April 9, 2010

Don’t count out dialog in games.

Someone please enlighten me: what is with indie game designers who come out with one visually pleasing game, then decide that they are the Lords of Game Design, with the authority to insist that every game must rely on visuals to communicate its underlying message?

I quote from a recent article by the Superbrothers, in which they privilege visuals and audio above text (they refer to text, somewhat inarticulately, as “talk”):

with videogames — a primarily audiovisual style of communication — talk can be disruptive, it can undermine. In this context, talk is noise.

This was the native language of videogames: synesthetic audiovisual expressing a meaning, where sound and image and logic come together and feel right, where the communication is nonverbal but nonetheless articulate, where you understand what’s going on the same way you ‘get’ the communication of a song, the same way you can be blown away by a painting or a piece of sculpture.

This argument is founded almost entirely on the unsupported assertion that words appeal to a tiny sliver of brain called “intellect,” while visuals and audio appeal to Everything Else. It’s almost as if the authors weren’t aware that songs have, you know, lyrics. Or that you can be blown away by prose and poetry, not just by a painting or a piece of sculpture.

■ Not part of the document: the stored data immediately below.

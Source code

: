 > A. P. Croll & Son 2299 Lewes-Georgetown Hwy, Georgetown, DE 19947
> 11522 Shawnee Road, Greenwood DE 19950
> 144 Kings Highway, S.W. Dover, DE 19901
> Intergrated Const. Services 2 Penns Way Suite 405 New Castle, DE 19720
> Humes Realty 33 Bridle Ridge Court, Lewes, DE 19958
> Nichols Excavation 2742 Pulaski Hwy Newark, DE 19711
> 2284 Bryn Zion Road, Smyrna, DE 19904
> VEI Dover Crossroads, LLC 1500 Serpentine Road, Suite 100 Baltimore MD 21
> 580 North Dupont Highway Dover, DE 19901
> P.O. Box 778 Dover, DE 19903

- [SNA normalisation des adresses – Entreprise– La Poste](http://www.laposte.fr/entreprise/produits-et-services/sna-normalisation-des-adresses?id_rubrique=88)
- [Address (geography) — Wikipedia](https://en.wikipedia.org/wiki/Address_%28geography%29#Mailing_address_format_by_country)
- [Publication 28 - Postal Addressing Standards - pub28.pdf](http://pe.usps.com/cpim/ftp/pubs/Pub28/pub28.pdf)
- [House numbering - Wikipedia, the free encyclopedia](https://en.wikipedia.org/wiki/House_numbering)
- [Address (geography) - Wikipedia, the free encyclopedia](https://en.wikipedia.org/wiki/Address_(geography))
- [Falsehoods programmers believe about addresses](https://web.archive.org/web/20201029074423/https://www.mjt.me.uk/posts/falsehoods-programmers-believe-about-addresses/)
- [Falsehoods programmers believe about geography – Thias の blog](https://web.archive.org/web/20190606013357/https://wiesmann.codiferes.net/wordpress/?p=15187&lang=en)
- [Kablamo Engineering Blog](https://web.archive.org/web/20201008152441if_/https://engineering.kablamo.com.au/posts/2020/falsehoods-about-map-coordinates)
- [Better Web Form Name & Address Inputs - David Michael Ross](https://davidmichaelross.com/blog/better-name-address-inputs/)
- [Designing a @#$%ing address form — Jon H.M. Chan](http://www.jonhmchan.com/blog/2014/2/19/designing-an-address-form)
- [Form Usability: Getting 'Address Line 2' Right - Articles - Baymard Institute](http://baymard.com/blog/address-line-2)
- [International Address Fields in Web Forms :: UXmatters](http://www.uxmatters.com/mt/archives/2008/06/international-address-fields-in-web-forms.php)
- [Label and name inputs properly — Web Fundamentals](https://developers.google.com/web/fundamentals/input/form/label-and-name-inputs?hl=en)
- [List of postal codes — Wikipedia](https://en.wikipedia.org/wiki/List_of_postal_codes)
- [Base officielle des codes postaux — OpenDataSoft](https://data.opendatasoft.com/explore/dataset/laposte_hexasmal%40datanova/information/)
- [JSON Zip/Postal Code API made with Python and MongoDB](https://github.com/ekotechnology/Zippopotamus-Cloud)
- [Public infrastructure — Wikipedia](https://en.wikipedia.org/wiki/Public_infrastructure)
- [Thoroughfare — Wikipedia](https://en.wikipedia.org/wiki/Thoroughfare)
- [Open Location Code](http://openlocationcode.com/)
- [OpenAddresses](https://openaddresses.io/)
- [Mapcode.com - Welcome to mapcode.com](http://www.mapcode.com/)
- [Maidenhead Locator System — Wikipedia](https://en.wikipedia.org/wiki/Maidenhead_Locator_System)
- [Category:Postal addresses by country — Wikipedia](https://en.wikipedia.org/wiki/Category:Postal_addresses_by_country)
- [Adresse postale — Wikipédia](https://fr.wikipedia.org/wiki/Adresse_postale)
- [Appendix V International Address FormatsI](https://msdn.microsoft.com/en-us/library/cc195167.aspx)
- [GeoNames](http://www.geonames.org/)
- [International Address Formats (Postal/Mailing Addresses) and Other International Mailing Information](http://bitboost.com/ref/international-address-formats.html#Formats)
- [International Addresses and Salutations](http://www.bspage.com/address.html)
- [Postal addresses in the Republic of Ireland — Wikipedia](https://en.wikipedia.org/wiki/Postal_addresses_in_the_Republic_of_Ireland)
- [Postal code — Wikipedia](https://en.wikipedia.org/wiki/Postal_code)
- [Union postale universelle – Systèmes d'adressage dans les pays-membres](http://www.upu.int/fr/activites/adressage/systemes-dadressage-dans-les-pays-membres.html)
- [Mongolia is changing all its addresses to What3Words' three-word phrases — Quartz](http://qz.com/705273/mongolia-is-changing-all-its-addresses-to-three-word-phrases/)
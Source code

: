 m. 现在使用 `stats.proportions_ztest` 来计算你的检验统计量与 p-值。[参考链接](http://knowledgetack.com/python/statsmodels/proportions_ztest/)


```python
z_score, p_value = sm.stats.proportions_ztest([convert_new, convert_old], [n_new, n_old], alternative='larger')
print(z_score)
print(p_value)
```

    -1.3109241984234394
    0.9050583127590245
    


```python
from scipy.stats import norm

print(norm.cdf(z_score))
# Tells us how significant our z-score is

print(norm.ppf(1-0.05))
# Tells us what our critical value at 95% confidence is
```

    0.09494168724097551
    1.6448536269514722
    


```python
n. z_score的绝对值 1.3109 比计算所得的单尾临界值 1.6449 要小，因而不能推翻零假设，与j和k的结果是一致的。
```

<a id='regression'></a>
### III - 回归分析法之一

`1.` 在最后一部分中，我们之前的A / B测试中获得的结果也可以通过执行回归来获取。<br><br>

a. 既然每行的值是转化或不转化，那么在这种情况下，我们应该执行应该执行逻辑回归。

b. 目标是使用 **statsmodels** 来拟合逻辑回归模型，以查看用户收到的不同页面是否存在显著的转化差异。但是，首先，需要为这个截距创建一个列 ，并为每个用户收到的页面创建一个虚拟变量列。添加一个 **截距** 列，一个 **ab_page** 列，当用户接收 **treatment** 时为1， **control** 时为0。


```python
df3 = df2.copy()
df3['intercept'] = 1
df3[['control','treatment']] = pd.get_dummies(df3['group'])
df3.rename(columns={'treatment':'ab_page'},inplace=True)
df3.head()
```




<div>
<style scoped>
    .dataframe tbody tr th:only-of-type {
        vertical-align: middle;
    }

Sure, video games are primarily audio-visual. So what? So are movies. And yet, dialog is terribly important in film. Imagine watching Citizen Kane with no dialog. You could probably get a vague handle on the plot, and who some of the characters were, and what they were feeling at any given point in time. But there’s no way that you’d come away from it understanding the central point of the film.

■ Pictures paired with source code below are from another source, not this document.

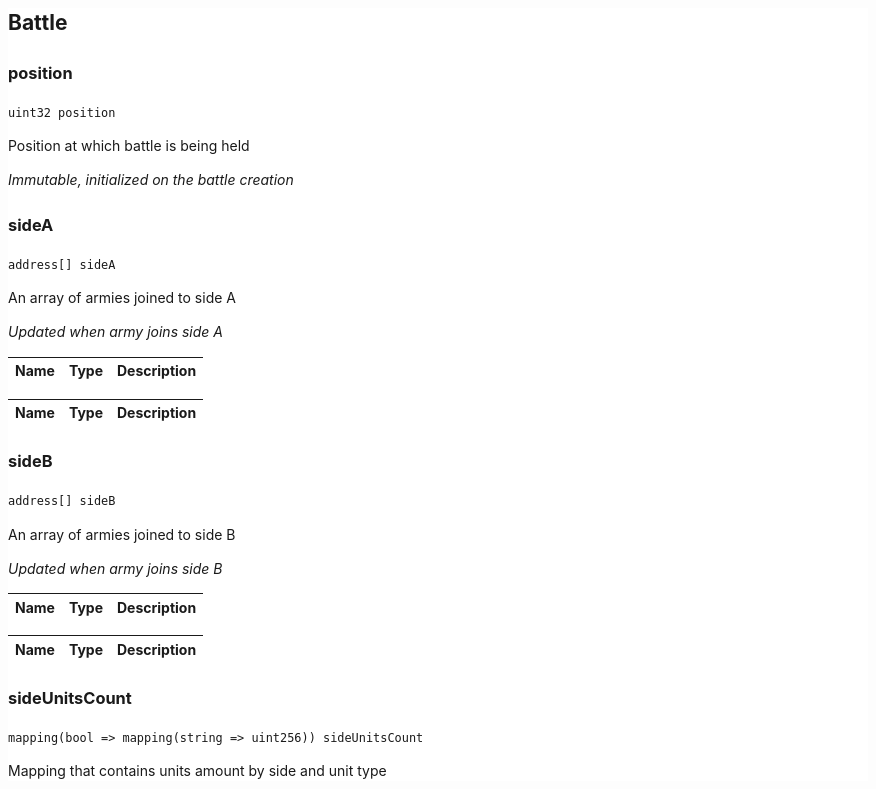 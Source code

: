 ## Battle








### position

```solidity
uint32 position
```

Position at which battle is being held

_Immutable, initialized on the battle creation_




### sideA

```solidity
address[] sideA
```

An array of armies joined to side A

_Updated when army joins side A_

| Name | Type | Description |
| ---- | ---- | ----------- |

| Name | Type | Description |
| ---- | ---- | ----------- |


### sideB

```solidity
address[] sideB
```

An array of armies joined to side B

_Updated when army joins side B_

| Name | Type | Description |
| ---- | ---- | ----------- |

| Name | Type | Description |
| ---- | ---- | ----------- |


### sideUnitsCount

```solidity
mapping(bool => mapping(string => uint256)) sideUnitsCount
```

Mapping that contains units amount by side and unit type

To be fair, the Superbrothers do suggest that text has some place in games: it’s just such a tiny place that it might not as well exist. It is dangerous to go alone. According to the Superbrothers, this phrase “tickles the intellect just enough for it to stir, but not enough to irritate it.” What an oversensitive intellect these fellows must have! What would irritate the intellect, I wonder? A second clause? Character development? God only knows what would happen to the Superbrothers if they played a game like Planescape: Torment. They might suffer a full-on brain hemorrhage.

Let me be blunt: some ideas are too abstract to explain economically with visuals alone. I’m making a game right now that explores subtle philosophical questions. Is the mind something separate from the body, or is it purely our experience of the workings of the brain? Can we trust our minds? Does God exist, and if so, are we bound to obey him? It’s a little difficult to come up with a discrete “synesthetic audiovisual” representing, for instance, the idea that the brain invents memories and rationalizations to make sense of other things we experience as real or true. These simply aren’t issues you can address by generating a world with mushrooms, turtles, blocks and coins and letting the player run around stomping on things.

The image is a blunt instrument–the written word, a scalpel. If games are ever to be a vehicle for seriously considering our lives, the state of the world, and the truth of our existence, we cannot just casually toss out the window our most subtle tools for exploration of those ideas. We’ll just end up crunched up against a telephone pole that way.